Word for word, retype the tail of the data below, starting with the line that has "Average | 256 |" and including the last line.

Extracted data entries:
>>>>>

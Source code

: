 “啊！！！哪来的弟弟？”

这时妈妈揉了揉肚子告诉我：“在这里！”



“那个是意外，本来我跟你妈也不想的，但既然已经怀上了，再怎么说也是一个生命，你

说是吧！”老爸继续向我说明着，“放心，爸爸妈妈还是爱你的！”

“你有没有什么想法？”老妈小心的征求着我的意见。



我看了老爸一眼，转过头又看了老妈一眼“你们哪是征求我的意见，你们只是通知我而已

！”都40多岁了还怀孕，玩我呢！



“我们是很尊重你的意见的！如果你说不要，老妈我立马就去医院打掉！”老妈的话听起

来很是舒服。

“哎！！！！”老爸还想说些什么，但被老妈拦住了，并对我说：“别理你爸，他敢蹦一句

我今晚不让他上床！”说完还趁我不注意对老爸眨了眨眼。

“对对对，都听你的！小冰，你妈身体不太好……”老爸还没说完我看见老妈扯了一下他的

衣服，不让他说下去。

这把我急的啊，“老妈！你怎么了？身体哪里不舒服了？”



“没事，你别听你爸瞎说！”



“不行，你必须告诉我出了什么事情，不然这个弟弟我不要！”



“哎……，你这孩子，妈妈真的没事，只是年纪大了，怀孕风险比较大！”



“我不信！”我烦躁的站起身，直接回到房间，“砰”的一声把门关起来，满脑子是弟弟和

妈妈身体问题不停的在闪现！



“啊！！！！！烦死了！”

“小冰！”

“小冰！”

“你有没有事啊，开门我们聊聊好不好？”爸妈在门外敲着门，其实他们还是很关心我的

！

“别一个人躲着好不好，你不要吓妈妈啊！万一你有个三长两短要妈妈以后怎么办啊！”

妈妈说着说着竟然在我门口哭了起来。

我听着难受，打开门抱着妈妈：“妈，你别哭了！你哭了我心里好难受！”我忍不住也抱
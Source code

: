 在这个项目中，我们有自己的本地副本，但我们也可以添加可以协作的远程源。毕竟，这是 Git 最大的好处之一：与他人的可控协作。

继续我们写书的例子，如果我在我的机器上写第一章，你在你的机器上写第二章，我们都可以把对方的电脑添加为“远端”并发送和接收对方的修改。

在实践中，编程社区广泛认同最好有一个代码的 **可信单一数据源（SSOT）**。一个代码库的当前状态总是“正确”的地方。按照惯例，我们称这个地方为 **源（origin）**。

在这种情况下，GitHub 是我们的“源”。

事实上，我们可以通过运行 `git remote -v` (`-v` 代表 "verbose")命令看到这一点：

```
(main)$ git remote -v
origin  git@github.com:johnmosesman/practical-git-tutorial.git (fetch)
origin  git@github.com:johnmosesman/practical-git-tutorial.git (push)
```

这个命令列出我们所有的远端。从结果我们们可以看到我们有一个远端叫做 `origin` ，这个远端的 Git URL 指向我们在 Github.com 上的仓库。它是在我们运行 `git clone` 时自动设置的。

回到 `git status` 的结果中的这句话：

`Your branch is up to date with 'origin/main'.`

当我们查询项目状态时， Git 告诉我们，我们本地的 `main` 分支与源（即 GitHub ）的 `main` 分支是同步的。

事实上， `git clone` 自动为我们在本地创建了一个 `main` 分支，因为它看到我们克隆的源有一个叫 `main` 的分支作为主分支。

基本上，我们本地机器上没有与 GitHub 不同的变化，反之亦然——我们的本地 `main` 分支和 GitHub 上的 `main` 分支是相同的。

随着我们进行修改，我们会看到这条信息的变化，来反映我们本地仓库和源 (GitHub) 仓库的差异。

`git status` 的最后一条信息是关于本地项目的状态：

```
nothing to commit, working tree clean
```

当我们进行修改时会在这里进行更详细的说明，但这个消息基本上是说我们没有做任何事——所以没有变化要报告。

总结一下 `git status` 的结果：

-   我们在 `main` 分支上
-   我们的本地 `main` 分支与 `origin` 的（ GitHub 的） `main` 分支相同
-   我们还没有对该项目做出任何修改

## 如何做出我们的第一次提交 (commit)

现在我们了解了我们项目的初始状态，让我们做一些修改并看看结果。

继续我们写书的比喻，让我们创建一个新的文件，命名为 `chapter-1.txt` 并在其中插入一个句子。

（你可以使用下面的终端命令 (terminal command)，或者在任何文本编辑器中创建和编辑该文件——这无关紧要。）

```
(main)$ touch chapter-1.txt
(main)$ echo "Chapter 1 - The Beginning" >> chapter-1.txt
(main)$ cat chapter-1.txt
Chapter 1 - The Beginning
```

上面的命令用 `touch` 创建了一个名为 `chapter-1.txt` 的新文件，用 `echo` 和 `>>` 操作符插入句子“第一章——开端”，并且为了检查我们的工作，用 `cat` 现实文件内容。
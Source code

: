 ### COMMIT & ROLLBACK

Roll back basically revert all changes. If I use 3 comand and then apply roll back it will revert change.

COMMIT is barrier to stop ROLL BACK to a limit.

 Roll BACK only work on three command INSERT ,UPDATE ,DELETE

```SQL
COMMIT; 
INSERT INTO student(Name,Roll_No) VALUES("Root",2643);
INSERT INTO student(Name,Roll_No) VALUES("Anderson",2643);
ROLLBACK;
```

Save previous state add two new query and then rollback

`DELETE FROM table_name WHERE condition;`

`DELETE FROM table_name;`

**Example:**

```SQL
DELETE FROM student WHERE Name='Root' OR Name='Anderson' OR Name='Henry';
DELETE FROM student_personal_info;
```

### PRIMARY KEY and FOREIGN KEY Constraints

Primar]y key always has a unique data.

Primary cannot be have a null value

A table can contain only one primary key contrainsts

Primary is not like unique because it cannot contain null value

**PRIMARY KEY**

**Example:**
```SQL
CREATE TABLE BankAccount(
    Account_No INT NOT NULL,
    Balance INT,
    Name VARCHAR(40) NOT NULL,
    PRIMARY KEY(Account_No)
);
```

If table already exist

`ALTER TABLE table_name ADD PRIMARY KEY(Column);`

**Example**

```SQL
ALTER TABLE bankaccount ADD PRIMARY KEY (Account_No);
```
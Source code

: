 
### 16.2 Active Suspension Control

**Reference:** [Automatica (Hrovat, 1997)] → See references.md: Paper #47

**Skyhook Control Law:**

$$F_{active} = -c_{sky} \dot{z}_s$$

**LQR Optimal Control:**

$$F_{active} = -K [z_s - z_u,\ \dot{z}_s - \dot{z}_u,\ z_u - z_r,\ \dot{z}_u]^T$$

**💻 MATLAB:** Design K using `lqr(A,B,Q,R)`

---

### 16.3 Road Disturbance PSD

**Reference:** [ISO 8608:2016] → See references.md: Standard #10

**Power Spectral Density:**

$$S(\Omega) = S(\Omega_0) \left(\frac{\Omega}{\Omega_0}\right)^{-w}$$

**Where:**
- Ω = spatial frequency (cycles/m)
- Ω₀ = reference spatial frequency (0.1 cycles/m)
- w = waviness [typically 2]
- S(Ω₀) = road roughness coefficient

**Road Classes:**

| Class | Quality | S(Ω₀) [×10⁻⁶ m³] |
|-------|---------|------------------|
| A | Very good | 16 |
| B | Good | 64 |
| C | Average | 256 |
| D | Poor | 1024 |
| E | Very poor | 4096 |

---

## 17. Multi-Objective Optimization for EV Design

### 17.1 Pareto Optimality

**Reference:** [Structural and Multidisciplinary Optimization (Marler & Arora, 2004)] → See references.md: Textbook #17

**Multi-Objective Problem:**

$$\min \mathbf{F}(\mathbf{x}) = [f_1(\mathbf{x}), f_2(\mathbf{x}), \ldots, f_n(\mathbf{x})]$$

<<<<<

COMPLETED TASK:
| C | Average | 256 |
| D | Poor | 1024 |
| E | Very poor | 4096 |

---

## 17. Multi-Objective Optimization for EV Design

### 17.1 Pareto Optimality

**Reference:** [Structural and Multidisciplinary Optimization (Marler & Arora, 2004)] → See references.md: Textbook #17

**Multi-Objective Problem:**

$$\min \mathbf{F}(\mathbf{x}) = [f_1(\mathbf{x}), f_2(\mathbf{x}), \ldots, f_n(\mathbf{x})]$$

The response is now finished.